Just as a heads up. I started seeing boot failures (crashes really
early before we get serial output) with db845c when testing with the
android-mainline tree that pulled v5.8 in.
I did some quick bisection and came down to this patch, and sure
enough things boot again with this patch reverted.

In my testing earlier today with v5.8 (+ just a few patches for db845c
support), I didn't see this failure, but the configs in use are
different there.

I'll try to spend a bit of time to understand exactly what is failing,
but if you have any initial suggestions for things to try, I'd
appreciate it.

thanks
-john
Doug Anderson Aug. 3, 2020, 9:57 p.m. UTC | #4
Hi,

On Mon, Aug 3, 2020 at 2:06 PM John Stultz <john.stultz@linaro.org> wrote:
>
> On Tue, Jul 14, 2020 at 8:08 AM Douglas Anderson <dianders@chromium.org> wrote:
> >
> > Depending on how you look at it, you can either say that:
> > a) There is a PDC hardware issue (with the specific IP rev that exists
> >    on sc7180) that causes the PDC not to work properly when configured
> >    to handle dual edges.
> > b) The dual edge feature of the PDC hardware was only added in later
> >    HW revisions and thus isn't in all hardware.
> >
> > Regardless of how you look at it, let's work around the lack of dual
> > edge support by only ever letting our parent see requests for single
> > edge interrupts on affected hardware.
> >
> > NOTE: it's possible that a driver requesting a dual edge interrupt
> > might get several edges coalesced into a single IRQ.  For instance if
> > a line starts low and then goes high and low again, the driver that
> > requested the IRQ is not guaranteed to be called twice.  However, it
> > is guaranteed that once the driver's interrupt handler starts running
> > its first instruction that any new edges coming in will cause the
> > interrupt to fire again.  This is relatively commonplace for dual-edge
> > gpio interrupts (many gpio controllers require software to emulate
> > dual edge with single edge) so client drivers should be setup to
> > handle it.
> >
> > Fixes: e35a6ae0eb3a ("pinctrl/msm: Setup GPIO chip in hierarchy")
> > Signed-off-by: Douglas Anderson <dianders@chromium.org>
>
> Just as a heads up. I started seeing boot failures (crashes really
> early before we get serial output) with db845c when testing with the
> android-mainline tree that pulled v5.8 in.

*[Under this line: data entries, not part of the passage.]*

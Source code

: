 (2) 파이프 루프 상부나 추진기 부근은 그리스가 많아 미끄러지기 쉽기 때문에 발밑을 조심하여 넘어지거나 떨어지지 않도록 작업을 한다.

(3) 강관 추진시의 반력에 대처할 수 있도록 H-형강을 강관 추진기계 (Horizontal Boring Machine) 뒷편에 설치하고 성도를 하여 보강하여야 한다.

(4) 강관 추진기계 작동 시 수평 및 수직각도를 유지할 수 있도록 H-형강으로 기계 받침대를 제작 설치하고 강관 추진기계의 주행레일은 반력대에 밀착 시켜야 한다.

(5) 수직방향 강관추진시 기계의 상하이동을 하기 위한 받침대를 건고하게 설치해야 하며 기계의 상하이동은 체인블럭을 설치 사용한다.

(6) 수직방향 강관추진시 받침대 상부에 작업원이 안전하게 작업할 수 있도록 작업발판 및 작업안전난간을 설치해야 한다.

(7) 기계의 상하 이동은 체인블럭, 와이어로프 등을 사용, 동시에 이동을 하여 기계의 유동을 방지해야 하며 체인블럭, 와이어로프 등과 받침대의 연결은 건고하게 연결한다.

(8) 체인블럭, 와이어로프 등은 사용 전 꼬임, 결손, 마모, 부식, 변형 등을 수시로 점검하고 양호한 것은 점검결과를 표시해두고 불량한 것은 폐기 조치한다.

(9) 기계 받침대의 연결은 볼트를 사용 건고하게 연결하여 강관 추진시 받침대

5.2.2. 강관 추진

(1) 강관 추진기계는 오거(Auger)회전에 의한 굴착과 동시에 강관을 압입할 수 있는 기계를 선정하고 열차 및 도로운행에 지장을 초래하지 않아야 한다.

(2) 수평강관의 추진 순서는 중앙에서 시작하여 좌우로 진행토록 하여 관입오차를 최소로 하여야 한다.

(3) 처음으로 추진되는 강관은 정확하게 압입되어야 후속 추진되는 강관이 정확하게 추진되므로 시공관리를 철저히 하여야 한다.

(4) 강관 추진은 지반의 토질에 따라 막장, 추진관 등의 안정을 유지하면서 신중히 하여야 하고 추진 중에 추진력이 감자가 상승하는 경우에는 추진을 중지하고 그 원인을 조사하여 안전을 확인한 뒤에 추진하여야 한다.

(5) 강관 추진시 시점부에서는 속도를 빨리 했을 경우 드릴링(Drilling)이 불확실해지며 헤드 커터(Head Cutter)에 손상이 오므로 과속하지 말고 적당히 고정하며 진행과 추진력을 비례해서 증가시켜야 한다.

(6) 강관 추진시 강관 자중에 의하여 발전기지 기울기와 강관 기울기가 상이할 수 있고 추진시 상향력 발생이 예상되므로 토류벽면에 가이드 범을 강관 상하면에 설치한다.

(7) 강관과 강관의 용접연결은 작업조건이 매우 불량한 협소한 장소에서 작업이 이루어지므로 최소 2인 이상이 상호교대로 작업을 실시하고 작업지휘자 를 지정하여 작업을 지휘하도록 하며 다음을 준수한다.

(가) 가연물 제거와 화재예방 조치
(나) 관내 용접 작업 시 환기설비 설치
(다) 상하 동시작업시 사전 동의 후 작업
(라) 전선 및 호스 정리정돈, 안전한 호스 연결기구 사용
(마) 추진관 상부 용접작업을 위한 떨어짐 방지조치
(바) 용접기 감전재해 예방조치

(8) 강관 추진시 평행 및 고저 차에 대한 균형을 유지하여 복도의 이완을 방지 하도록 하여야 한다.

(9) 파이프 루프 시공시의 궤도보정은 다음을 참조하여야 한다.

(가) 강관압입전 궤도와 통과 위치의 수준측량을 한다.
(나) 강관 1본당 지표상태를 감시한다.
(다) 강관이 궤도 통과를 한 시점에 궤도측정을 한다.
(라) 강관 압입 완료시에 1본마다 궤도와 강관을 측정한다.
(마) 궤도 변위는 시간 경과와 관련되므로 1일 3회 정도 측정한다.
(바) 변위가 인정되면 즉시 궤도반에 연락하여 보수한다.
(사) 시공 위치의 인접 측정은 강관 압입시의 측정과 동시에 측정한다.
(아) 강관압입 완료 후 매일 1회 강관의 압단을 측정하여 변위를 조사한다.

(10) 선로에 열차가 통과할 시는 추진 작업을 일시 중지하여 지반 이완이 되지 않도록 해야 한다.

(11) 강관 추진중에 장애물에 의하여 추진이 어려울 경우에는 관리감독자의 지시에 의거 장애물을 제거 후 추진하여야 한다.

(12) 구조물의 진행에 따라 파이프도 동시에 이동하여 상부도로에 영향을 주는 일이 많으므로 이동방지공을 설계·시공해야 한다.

Even before earlycon?  Ick.  For me earlycon comes up way before
pinctrl and I thought that, by design, earlycon came up so dang early
that you could debug almost anything with it.

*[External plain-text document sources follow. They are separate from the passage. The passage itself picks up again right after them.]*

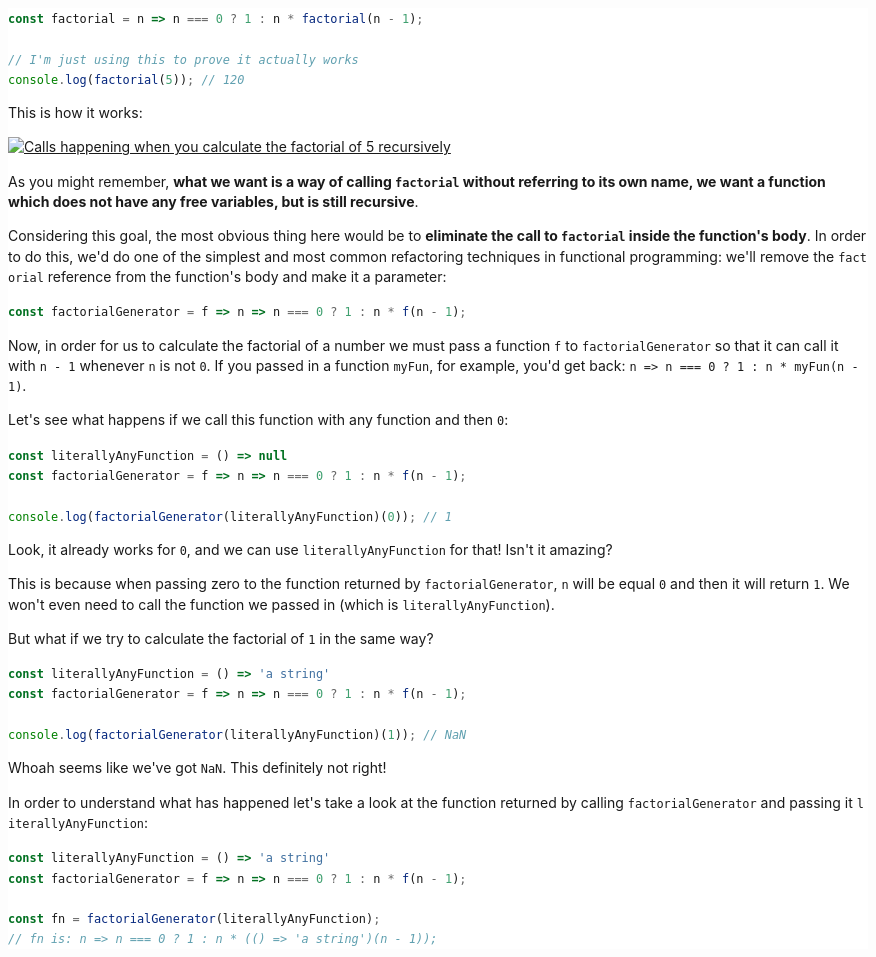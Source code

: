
```js
const factorial = n => n === 0 ? 1 : n * factorial(n - 1);

// I'm just using this to prove it actually works
console.log(factorial(5)); // 120
```

This is how it works:

[![Calls happening when you calculate the factorial of 5 recursively](/assets/factorial-calls.png)](/2017/05/08/All-About-Recursion-PTC-TCO-and-STC-in-JavaScript.html)

As you might remember, **what we want is a way of calling `factorial` without referring to its own name, we want a function which does not have any free variables, but is still recursive**.

Considering this goal, the most obvious thing here would be to **eliminate the call to `factorial` inside the function's body**. In order to do this, we'd do one of the simplest and most common refactoring techniques in functional programming: we'll remove the `factorial` reference from the function's body and make it a parameter:

```js
const factorialGenerator = f => n => n === 0 ? 1 : n * f(n - 1);
```

Now, in order for us to calculate the factorial of a number we must pass a function `f` to `factorialGenerator` so that it can call it with `n - 1` whenever `n` is not `0`. If you passed in a function `myFun`, for example, you'd get back: `n => n === 0 ? 1 : n * myFun(n - 1)`.

Let's see what happens if we call this function with any function and then `0`:

```js
const literallyAnyFunction = () => null
const factorialGenerator = f => n => n === 0 ? 1 : n * f(n - 1);

console.log(factorialGenerator(literallyAnyFunction)(0)); // 1
```

Look, it already works for `0`, and we can use `literallyAnyFunction` for that! Isn't it amazing?

This is because when passing zero to the function returned by `factorialGenerator`, `n` will be equal `0` and then it will return `1`. We won't even need to call the function we passed in (which is `literallyAnyFunction`).

But what if we try to calculate the factorial of `1` in the same way?

```js
const literallyAnyFunction = () => 'a string'
const factorialGenerator = f => n => n === 0 ? 1 : n * f(n - 1);

console.log(factorialGenerator(literallyAnyFunction)(1)); // NaN
```

Whoah seems like we've got `NaN`. This definitely not right!

In order to understand what has happened let's take a look at the function returned by calling `factorialGenerator` and passing it `literallyAnyFunction`:
```js
const literallyAnyFunction = () => 'a string'
const factorialGenerator = f => n => n === 0 ? 1 : n * f(n - 1);

const fn = factorialGenerator(literallyAnyFunction);
// fn is: n => n === 0 ? 1 : n * (() => 'a string')(n - 1));
```
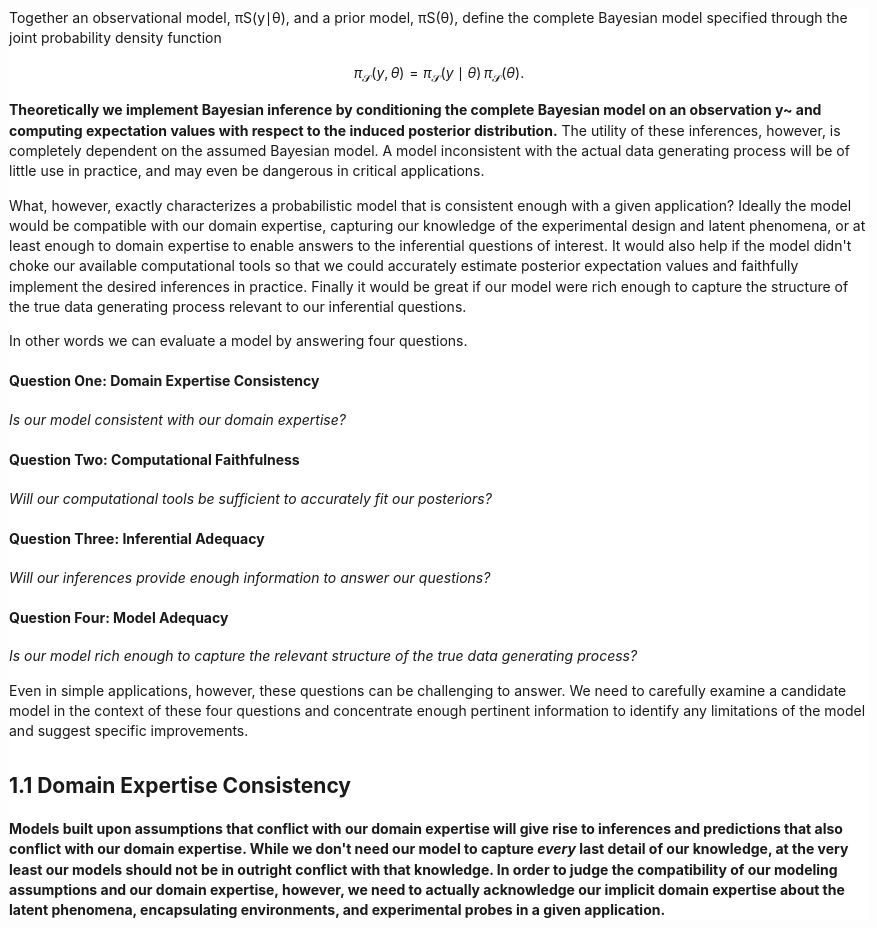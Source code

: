 
Together an observational model, πS(y∣θ), and a prior model, πS(θ), define the complete Bayesian model specified through the joint probability density function

$$
\pi_{\mathcal{S}}(y, \theta) =
\pi_{\mathcal{S}}(y \mid \theta) \, \pi_{\mathcal{S}}(\theta).
$$


**Theoretically we implement Bayesian inference by conditioning the complete Bayesian model on an observation y~ and computing expectation values with respect to the induced posterior distribution.** The utility of these inferences, however, is completely dependent on the assumed Bayesian model. A model inconsistent with the actual data generating process will be of little use in practice, and may even be dangerous in critical applications.


What, however, exactly characterizes a probabilistic model that is consistent enough with a given application? Ideally the model would be compatible with our domain expertise, capturing our knowledge of the experimental design and latent phenomena, or at least enough to domain expertise to enable answers to the inferential questions of interest. It would also help if the model didn't choke our available computational tools so that we could accurately estimate posterior expectation values and faithfully implement the desired inferences in practice. Finally it would be great if our model were rich enough to capture the structure of the true data generating process relevant to our inferential questions.

In other words we can evaluate a model by answering four questions.

#### Question One: Domain Expertise Consistency

_Is our model consistent with our domain expertise?_

#### Question Two: Computational Faithfulness

_Will our computational tools be sufficient to accurately fit our posteriors?_

#### Question Three: Inferential Adequacy

_Will our inferences provide enough information to answer our questions?_

#### Question Four: Model Adequacy

_Is our model rich enough to capture the relevant structure of the true data generating process?_


Even in simple applications, however, these questions can be challenging to answer. We need to carefully examine a candidate model in the context of these four questions and concentrate enough pertinent information to identify any limitations of the model and suggest specific improvements.

## 1.1 Domain Expertise Consistency


**Models built upon assumptions that conflict with our domain expertise will give rise to inferences and predictions that also conflict with our domain expertise. While we don't need our model to capture _every_ last detail of our knowledge, at the very least our models should not be in outright conflict with that knowledge. In order to judge the compatibility of our modeling assumptions and our domain expertise, however, we need to actually acknowledge our implicit domain expertise about the latent phenomena, encapsulating environments, and experimental probes in a given application.**
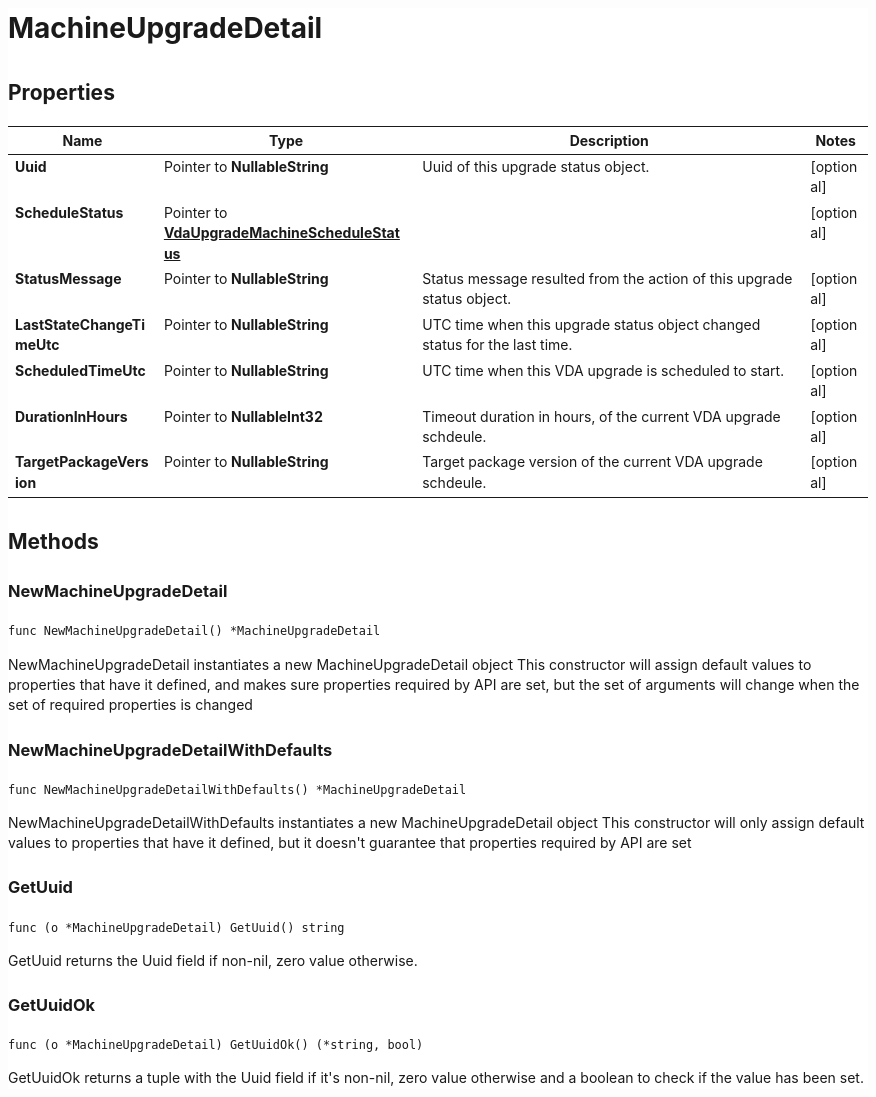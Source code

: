 # MachineUpgradeDetail

## Properties

Name | Type | Description | Notes
------------ | ------------- | ------------- | -------------
**Uuid** | Pointer to **NullableString** | Uuid of this upgrade status object. | [optional] 
**ScheduleStatus** | Pointer to [**VdaUpgradeMachineScheduleStatus**](VdaUpgradeMachineScheduleStatus.md) |  | [optional] 
**StatusMessage** | Pointer to **NullableString** | Status message resulted from the action of this upgrade status object. | [optional] 
**LastStateChangeTimeUtc** | Pointer to **NullableString** | UTC time when this upgrade status object changed status for the last time. | [optional] 
**ScheduledTimeUtc** | Pointer to **NullableString** | UTC time when this VDA upgrade is scheduled to start. | [optional] 
**DurationInHours** | Pointer to **NullableInt32** | Timeout duration in hours, of the current VDA upgrade schdeule. | [optional] 
**TargetPackageVersion** | Pointer to **NullableString** | Target package version of the current VDA upgrade schdeule. | [optional] 

## Methods

### NewMachineUpgradeDetail

`func NewMachineUpgradeDetail() *MachineUpgradeDetail`

NewMachineUpgradeDetail instantiates a new MachineUpgradeDetail object
This constructor will assign default values to properties that have it defined,
and makes sure properties required by API are set, but the set of arguments
will change when the set of required properties is changed

### NewMachineUpgradeDetailWithDefaults

`func NewMachineUpgradeDetailWithDefaults() *MachineUpgradeDetail`

NewMachineUpgradeDetailWithDefaults instantiates a new MachineUpgradeDetail object
This constructor will only assign default values to properties that have it defined,
but it doesn't guarantee that properties required by API are set

### GetUuid

`func (o *MachineUpgradeDetail) GetUuid() string`

GetUuid returns the Uuid field if non-nil, zero value otherwise.

### GetUuidOk

`func (o *MachineUpgradeDetail) GetUuidOk() (*string, bool)`

GetUuidOk returns a tuple with the Uuid field if it's non-nil, zero value otherwise
and a boolean to check if the value has been set.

To confirm, I could even drop into earlycon_kgdb (which starts later
than earlycon), then set a breakpoint on msm_pinctrl_probe() and I'd
hit my breakpoint.  Enabling earlycon should be super easy these
days--just add the "earlycon" command line parameter and the kernel
seems to do the rest of the magic based on the "stdout-path".  I guess
if your bootloader doesn't cooperate and leave the system in an OK
state then you'll be in bad shape, but otherwise it should be nice...

NOTE: if you have earlycon and this is still causing crashes before
earlycon starts, the only things I can think of are side effects of
this patch.  Could it have made your kernel just a little too big and
now you're overflowing some hard limit of the bootloader?  Maybe
you're hitting a ccache bug and using some stale garbage (don't laugh,
this happened to me the other year)?  Maybe there's a pointer bug and
this moves addresses just enough to make it cause havoc?

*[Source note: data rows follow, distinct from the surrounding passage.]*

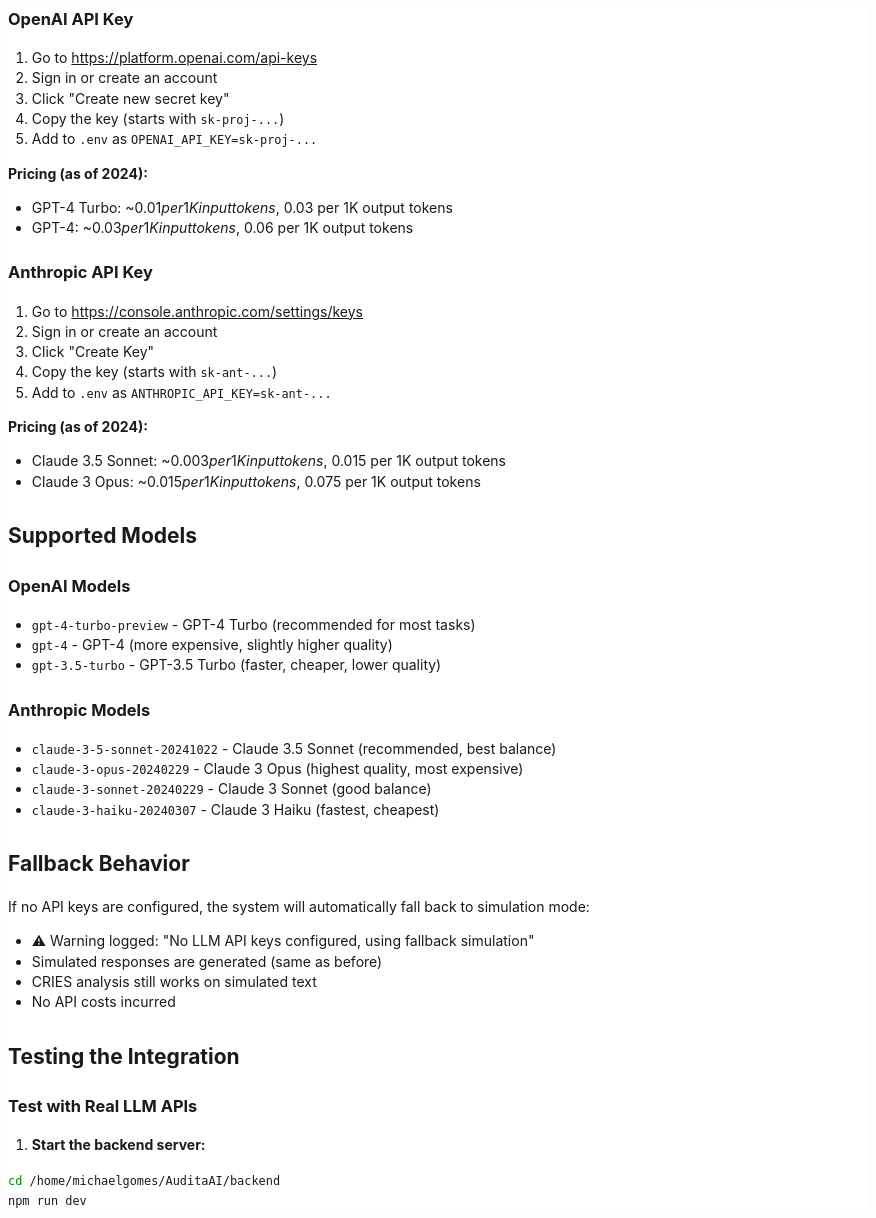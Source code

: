 ### OpenAI API Key
1. Go to https://platform.openai.com/api-keys
2. Sign in or create an account
3. Click "Create new secret key"
4. Copy the key (starts with `sk-proj-...`)
5. Add to `.env` as `OPENAI_API_KEY=sk-proj-...`

**Pricing (as of 2024):**
- GPT-4 Turbo: ~$0.01 per 1K input tokens, ~$0.03 per 1K output tokens
- GPT-4: ~$0.03 per 1K input tokens, ~$0.06 per 1K output tokens

### Anthropic API Key
1. Go to https://console.anthropic.com/settings/keys
2. Sign in or create an account
3. Click "Create Key"
4. Copy the key (starts with `sk-ant-...`)
5. Add to `.env` as `ANTHROPIC_API_KEY=sk-ant-...`

**Pricing (as of 2024):**
- Claude 3.5 Sonnet: ~$0.003 per 1K input tokens, ~$0.015 per 1K output tokens
- Claude 3 Opus: ~$0.015 per 1K input tokens, ~$0.075 per 1K output tokens

## Supported Models

### OpenAI Models
- `gpt-4-turbo-preview` - GPT-4 Turbo (recommended for most tasks)
- `gpt-4` - GPT-4 (more expensive, slightly higher quality)
- `gpt-3.5-turbo` - GPT-3.5 Turbo (faster, cheaper, lower quality)

### Anthropic Models
- `claude-3-5-sonnet-20241022` - Claude 3.5 Sonnet (recommended, best balance)
- `claude-3-opus-20240229` - Claude 3 Opus (highest quality, most expensive)
- `claude-3-sonnet-20240229` - Claude 3 Sonnet (good balance)
- `claude-3-haiku-20240307` - Claude 3 Haiku (fastest, cheapest)

## Fallback Behavior

If no API keys are configured, the system will automatically fall back to simulation mode:
- ⚠️ Warning logged: "No LLM API keys configured, using fallback simulation"
- Simulated responses are generated (same as before)
- CRIES analysis still works on simulated text
- No API costs incurred

## Testing the Integration

### Test with Real LLM APIs

1. **Start the backend server:**
```bash
cd /home/michaelgomes/AuditaAI/backend
npm run dev
```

> I did some quick bisection and came down to this patch, and sure
> enough things boot again with this patch reverted.
>
> In my testing earlier today with v5.8 (+ just a few patches for db845c
> support), I didn't see this failure, but the configs in use are
> different there.
>
> I'll try to spend a bit of time to understand exactly what is failing,
> but if you have any initial suggestions for things to try, I'd
> appreciate it.

So on SDM845 we aren't setting "wakeirq_dual_edge_errata", right?
It's possible that you also need it, but I didn't have an SDM845
device in front of me to test with--I only have remote access to one.
...but in any case, the fact that SDM845 doesn't have
"wakeirq_dual_edge_errata" set should eliminate a bunch of code.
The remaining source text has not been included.